Похоже, дед отчаянно готовил себя для грандиозного свершения, и тщетно; он просы́пался сквозь время, как в дыру в кармане пальто, слишком крупный, чтобы не царапать подкладку, слишком зрячий, чтобы не чувствовать себя потерянным. Кроме требований, призывов, слов о бескомпромиссности и служении, в коричневой тетрадке говорится об одиночестве, о неутолимой потребности в тепле. Ближе к концу есть такая запись: «Никогда не жалуйся на судьбу. Судьба человека похожа на него самого, если человек плохой, то и судьба у него плохая. Монгольский фольклор».
* * *
Галка вспоминала, а я сидела у телефона и записывала на каких-то бумажных квадратиках, как на Дальнем Востоке батя укладывал ее, маленькую, спать, как пел неаполитанские песни и еще одну, очень красивую, про моряка и девушку в серой юбке. Я тоже помнила его поющим, но репертуар был другой, тоскливый, причем чаще всего, на краю голосового залома, он повторял классическую некрасовскую балладу о молодом самоубийце: «горе горькое по свету шлялося и на нас невзначай набрело».

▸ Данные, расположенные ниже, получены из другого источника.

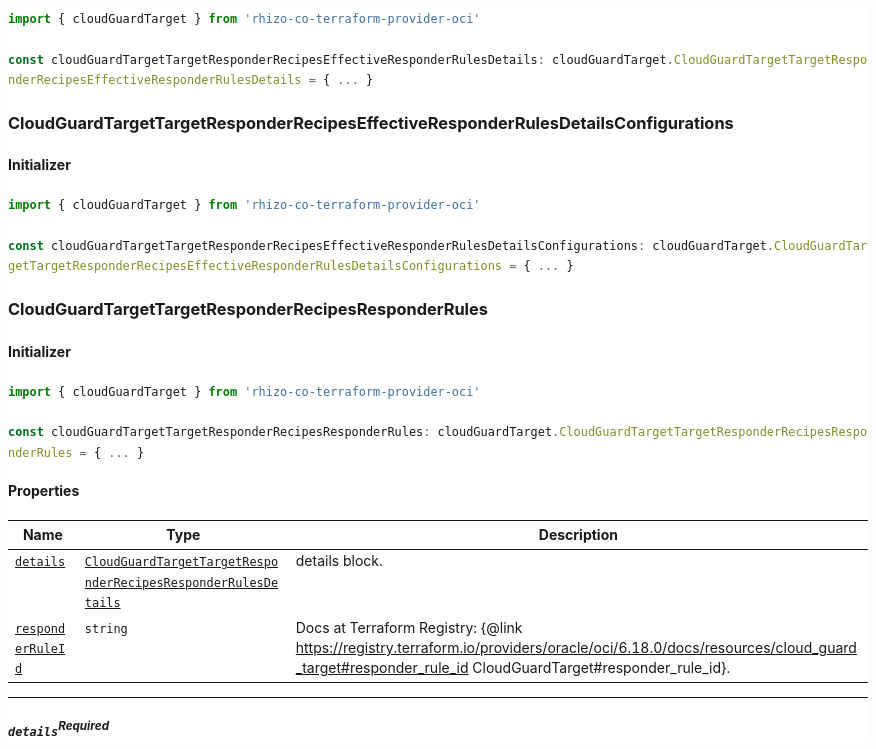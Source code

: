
 ```typescript
import { cloudGuardTarget } from 'rhizo-co-terraform-provider-oci'

const cloudGuardTargetTargetResponderRecipesEffectiveResponderRulesDetails: cloudGuardTarget.CloudGuardTargetTargetResponderRecipesEffectiveResponderRulesDetails = { ... }
```


### CloudGuardTargetTargetResponderRecipesEffectiveResponderRulesDetailsConfigurations <a name="CloudGuardTargetTargetResponderRecipesEffectiveResponderRulesDetailsConfigurations" id="rhizo-co-terraform-provider-oci.cloudGuardTarget.CloudGuardTargetTargetResponderRecipesEffectiveResponderRulesDetailsConfigurations"></a>

#### Initializer <a name="Initializer" id="rhizo-co-terraform-provider-oci.cloudGuardTarget.CloudGuardTargetTargetResponderRecipesEffectiveResponderRulesDetailsConfigurations.Initializer"></a>

```typescript
import { cloudGuardTarget } from 'rhizo-co-terraform-provider-oci'

const cloudGuardTargetTargetResponderRecipesEffectiveResponderRulesDetailsConfigurations: cloudGuardTarget.CloudGuardTargetTargetResponderRecipesEffectiveResponderRulesDetailsConfigurations = { ... }
```


### CloudGuardTargetTargetResponderRecipesResponderRules <a name="CloudGuardTargetTargetResponderRecipesResponderRules" id="rhizo-co-terraform-provider-oci.cloudGuardTarget.CloudGuardTargetTargetResponderRecipesResponderRules"></a>

#### Initializer <a name="Initializer" id="rhizo-co-terraform-provider-oci.cloudGuardTarget.CloudGuardTargetTargetResponderRecipesResponderRules.Initializer"></a>

```typescript
import { cloudGuardTarget } from 'rhizo-co-terraform-provider-oci'

const cloudGuardTargetTargetResponderRecipesResponderRules: cloudGuardTarget.CloudGuardTargetTargetResponderRecipesResponderRules = { ... }
```

#### Properties <a name="Properties" id="Properties"></a>

| **Name** | **Type** | **Description** |
| --- | --- | --- |
| <code><a href="#rhizo-co-terraform-provider-oci.cloudGuardTarget.CloudGuardTargetTargetResponderRecipesResponderRules.property.details">details</a></code> | <code><a href="#rhizo-co-terraform-provider-oci.cloudGuardTarget.CloudGuardTargetTargetResponderRecipesResponderRulesDetails">CloudGuardTargetTargetResponderRecipesResponderRulesDetails</a></code> | details block. |
| <code><a href="#rhizo-co-terraform-provider-oci.cloudGuardTarget.CloudGuardTargetTargetResponderRecipesResponderRules.property.responderRuleId">responderRuleId</a></code> | <code>string</code> | Docs at Terraform Registry: {@link https://registry.terraform.io/providers/oracle/oci/6.18.0/docs/resources/cloud_guard_target#responder_rule_id CloudGuardTarget#responder_rule_id}. |

---

##### `details`<sup>Required</sup> <a name="details" id="rhizo-co-terraform-provider-oci.cloudGuardTarget.CloudGuardTargetTargetResponderRecipesResponderRules.property.details"></a>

Галка рассказывала, как в Свердловске, за год до войны, мой годовалый папа Миша ходил вокруг наряженной елки с конфетами и пряниками и надкусывал все, до чего удавалось дотянуться. Первое воспоминание моего отца тоже было оттуда: на широкой лестнице Дома офицеров громоздится косматое чучело лося, уходящее куда-то под потолок, и мальчика сажают на высокий шерстяной загривок. Я побывала там потом, потопталась в снегу, глядя на башню с гербом и шпиль со звездой; на длинной улице, состоявшей когда-то из двухэтажных деревянных домов, сараюшек, отхожих мест, в том 1939-м пропадали маленькие дети, в городе искали и нашли маньяка, ему оказалось всего пятнадцать лет. Об этом, впрочем, Галка ничего не помнила.